**Input**:

== Segment start ==

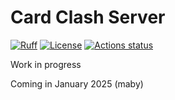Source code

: # Card Clash Server
[![Ruff](https://img.shields.io/endpoint?url=https://raw.githubusercontent.com/astral-sh/ruff/main/assets/badge/v2.json)](https://github.com/astral-sh/ruff)
[![License](https://img.shields.io/badge/license-MIT-green)](https://github.com/Card-Clash/Card_Clash/blob/main/LICENSE.md)
[![Actions status](https://github.com/Card-Clash/Card_Clash/workflows/Django%20CI/badge.svg)](https://github.com/Card-Clash/Card_Clash/actions)

Work in progress

Coming in January 2025 (maby)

== Segment end ==

**What you are asked to do**:
Top to bottom, retype the listing exactly but drop every picture.

**Expected answer**:
Source code

: # Card Clash Server
[![Ruff](https://img.shields.io/endpoint?url=https://raw.githubusercontent.com/astral-sh/ruff/main/assets/badge/v2.json)](https://github.com/astral-sh/ruff)
[![License](https://img.shields.io/badge/license-MIT-green)](https://github.com/Card-Clash/Card_Clash/blob/main/LICENSE.md)
[![Actions status](https://github.com/Card-Clash/Card_Clash/workflows/Django%20CI/badge.svg)](https://github.com/Card-Clash/Card_Clash/actions)

Work in progress

Coming in January 2025 (maby)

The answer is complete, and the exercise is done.